THE TASK
From the listing below, copy out every line where the word "Diese" appears.

DATA LISTING
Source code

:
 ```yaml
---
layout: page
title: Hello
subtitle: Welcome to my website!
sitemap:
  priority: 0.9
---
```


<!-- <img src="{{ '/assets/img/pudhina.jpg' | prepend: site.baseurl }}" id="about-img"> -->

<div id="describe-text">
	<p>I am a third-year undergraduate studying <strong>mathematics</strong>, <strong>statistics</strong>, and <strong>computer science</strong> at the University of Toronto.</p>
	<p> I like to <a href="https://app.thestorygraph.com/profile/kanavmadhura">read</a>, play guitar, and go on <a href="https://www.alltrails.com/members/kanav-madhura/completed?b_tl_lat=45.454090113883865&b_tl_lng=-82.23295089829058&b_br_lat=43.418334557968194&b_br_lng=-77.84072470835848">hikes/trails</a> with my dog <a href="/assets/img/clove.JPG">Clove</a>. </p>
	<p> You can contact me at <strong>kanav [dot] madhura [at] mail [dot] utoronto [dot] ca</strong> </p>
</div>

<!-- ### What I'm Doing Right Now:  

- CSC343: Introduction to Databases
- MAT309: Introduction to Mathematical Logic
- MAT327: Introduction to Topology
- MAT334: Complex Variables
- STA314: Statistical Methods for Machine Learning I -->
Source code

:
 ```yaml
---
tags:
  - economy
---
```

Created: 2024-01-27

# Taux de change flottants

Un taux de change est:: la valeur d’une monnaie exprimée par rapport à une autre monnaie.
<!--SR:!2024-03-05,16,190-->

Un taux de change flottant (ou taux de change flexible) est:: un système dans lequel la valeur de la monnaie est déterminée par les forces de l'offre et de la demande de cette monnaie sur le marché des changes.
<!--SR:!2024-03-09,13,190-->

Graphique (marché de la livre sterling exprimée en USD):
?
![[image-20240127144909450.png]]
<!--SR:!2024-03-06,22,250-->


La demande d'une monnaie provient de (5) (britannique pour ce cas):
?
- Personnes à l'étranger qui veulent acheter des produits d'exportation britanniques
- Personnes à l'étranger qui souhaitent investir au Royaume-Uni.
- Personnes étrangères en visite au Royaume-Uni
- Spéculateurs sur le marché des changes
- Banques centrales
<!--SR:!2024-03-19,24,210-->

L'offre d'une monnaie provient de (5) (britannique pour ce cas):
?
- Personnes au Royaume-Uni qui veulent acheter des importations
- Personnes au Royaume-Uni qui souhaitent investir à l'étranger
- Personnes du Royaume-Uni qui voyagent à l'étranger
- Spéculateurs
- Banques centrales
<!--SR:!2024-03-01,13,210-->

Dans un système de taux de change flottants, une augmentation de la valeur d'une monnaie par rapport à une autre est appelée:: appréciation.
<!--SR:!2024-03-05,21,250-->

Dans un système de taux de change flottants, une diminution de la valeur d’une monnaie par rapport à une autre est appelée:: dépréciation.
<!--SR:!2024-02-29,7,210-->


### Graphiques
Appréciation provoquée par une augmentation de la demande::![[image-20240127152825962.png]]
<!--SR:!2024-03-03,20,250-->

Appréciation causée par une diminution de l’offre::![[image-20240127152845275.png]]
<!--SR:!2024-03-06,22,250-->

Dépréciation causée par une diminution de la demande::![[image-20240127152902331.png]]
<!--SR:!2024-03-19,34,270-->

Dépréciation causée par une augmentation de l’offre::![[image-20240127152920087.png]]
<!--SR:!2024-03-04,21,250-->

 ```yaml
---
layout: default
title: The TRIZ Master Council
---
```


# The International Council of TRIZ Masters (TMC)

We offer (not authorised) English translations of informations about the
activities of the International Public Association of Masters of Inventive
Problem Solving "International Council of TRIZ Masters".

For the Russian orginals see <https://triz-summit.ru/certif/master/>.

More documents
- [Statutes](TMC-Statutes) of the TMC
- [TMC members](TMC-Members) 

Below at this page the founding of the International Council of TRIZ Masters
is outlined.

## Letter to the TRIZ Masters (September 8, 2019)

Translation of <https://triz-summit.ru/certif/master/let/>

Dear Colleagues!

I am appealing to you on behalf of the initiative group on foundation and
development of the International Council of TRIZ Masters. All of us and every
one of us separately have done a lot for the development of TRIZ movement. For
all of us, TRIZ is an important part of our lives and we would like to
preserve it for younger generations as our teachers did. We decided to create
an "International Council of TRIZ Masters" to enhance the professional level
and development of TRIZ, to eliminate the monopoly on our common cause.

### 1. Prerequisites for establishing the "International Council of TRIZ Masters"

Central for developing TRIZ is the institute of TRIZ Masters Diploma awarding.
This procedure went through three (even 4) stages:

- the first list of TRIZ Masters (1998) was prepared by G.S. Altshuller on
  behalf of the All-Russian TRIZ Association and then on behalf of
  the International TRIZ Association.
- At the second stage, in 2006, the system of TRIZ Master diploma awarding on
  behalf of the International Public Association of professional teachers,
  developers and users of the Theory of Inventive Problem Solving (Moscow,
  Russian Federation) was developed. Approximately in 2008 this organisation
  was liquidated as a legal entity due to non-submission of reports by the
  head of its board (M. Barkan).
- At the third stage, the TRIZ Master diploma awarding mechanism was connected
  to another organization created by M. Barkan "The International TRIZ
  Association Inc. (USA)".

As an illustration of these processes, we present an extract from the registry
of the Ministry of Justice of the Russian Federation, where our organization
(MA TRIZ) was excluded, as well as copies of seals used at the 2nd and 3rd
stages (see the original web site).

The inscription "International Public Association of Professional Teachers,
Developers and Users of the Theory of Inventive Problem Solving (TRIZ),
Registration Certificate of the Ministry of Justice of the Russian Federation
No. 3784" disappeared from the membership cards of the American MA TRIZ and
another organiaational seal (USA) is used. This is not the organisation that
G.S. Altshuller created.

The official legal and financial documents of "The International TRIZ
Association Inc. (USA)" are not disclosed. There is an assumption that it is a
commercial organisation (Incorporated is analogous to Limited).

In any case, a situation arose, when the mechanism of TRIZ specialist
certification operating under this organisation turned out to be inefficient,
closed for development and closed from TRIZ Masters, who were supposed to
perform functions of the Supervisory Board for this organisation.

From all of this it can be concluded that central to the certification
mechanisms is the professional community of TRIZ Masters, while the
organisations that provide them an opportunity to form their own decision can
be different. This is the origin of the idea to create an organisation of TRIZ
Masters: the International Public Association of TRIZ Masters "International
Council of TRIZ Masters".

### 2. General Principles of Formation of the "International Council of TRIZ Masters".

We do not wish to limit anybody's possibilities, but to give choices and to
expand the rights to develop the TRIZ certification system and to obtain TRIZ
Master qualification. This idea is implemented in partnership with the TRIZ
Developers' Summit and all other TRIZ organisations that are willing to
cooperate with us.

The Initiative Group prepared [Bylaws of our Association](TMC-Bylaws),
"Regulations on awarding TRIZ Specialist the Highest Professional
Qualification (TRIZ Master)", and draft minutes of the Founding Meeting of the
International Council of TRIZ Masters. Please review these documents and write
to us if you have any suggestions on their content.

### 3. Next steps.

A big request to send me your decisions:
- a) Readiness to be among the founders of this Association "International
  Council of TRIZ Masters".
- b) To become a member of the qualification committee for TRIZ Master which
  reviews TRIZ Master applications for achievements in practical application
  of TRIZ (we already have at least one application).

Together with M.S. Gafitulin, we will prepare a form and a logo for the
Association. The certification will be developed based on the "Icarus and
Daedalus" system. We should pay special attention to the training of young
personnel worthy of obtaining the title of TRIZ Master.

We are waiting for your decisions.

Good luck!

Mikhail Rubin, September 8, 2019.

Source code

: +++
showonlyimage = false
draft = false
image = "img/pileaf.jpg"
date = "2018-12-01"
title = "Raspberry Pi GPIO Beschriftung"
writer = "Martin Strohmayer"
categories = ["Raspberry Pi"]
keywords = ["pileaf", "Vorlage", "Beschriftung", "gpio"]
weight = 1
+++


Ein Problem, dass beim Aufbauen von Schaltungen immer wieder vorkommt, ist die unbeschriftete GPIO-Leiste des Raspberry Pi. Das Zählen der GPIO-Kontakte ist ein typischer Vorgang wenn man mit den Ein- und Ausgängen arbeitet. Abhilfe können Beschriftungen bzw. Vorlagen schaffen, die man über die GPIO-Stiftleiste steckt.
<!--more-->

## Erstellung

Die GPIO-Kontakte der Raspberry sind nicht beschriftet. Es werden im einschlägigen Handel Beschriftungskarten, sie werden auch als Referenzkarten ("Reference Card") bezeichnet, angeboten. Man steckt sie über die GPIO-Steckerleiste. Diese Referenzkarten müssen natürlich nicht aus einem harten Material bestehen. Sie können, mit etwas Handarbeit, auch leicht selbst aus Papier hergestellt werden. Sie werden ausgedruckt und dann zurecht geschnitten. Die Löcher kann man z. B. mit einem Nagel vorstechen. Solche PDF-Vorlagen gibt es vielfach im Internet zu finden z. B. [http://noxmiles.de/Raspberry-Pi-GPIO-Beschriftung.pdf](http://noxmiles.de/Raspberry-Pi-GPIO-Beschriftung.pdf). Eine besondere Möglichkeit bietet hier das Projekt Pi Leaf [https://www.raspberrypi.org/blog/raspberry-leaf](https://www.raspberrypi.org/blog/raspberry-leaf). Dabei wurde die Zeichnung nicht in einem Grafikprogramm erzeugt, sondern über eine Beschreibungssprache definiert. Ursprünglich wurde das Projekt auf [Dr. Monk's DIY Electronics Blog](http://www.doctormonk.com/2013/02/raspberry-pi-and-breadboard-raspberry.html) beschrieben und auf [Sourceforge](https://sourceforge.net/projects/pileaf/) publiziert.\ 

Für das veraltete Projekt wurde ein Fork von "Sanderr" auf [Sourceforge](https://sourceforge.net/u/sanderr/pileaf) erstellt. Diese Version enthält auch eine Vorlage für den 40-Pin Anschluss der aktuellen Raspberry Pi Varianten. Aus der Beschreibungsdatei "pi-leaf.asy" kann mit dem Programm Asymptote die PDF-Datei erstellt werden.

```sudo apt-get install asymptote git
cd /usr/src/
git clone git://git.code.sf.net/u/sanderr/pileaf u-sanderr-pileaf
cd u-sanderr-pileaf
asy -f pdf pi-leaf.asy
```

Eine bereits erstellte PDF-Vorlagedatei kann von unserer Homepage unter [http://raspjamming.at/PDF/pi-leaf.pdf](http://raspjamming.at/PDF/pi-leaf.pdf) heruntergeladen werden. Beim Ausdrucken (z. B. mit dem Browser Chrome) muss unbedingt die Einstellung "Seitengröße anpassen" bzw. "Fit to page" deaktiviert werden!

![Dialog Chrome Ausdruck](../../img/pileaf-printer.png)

SOLUTION TO THE PROBLEM
Die GPIO-Kontakte der Raspberry sind nicht beschriftet. Es werden im einschlägigen Handel Beschriftungskarten, sie werden auch als Referenzkarten ("Reference Card") bezeichnet, angeboten. Man steckt sie über die GPIO-Steckerleiste. Diese Referenzkarten müssen natürlich nicht aus einem harten Material bestehen. Sie können, mit etwas Handarbeit, auch leicht selbst aus Papier hergestellt werden. Sie werden ausgedruckt und dann zurecht geschnitten. Die Löcher kann man z. B. mit einem Nagel vorstechen. Solche PDF-Vorlagen gibt es vielfach im Internet zu finden z. B. [http://noxmiles.de/Raspberry-Pi-GPIO-Beschriftung.pdf](http://noxmiles.de/Raspberry-Pi-GPIO-Beschriftung.pdf). Eine besondere Möglichkeit bietet hier das Projekt Pi Leaf [https://www.raspberrypi.org/blog/raspberry-leaf](https://www.raspberrypi.org/blog/raspberry-leaf). Dabei wurde die Zeichnung nicht in einem Grafikprogramm erzeugt, sondern über eine Beschreibungssprache definiert. Ursprünglich wurde das Projekt auf [Dr. Monk's DIY Electronics Blog](http://www.doctormonk.com/2013/02/raspberry-pi-and-breadboard-raspberry.html) beschrieben und auf [Sourceforge](https://sourceforge.net/projects/pileaf/) publiziert.\ 
Für das veraltete Projekt wurde ein Fork von "Sanderr" auf [Sourceforge](https://sourceforge.net/u/sanderr/pileaf) erstellt. Diese Version enthält auch eine Vorlage für den 40-Pin Anschluss der aktuellen Raspberry Pi Varianten. Aus der Beschreibungsdatei "pi-leaf.asy" kann mit dem Programm Asymptote die PDF-Datei erstellt werden.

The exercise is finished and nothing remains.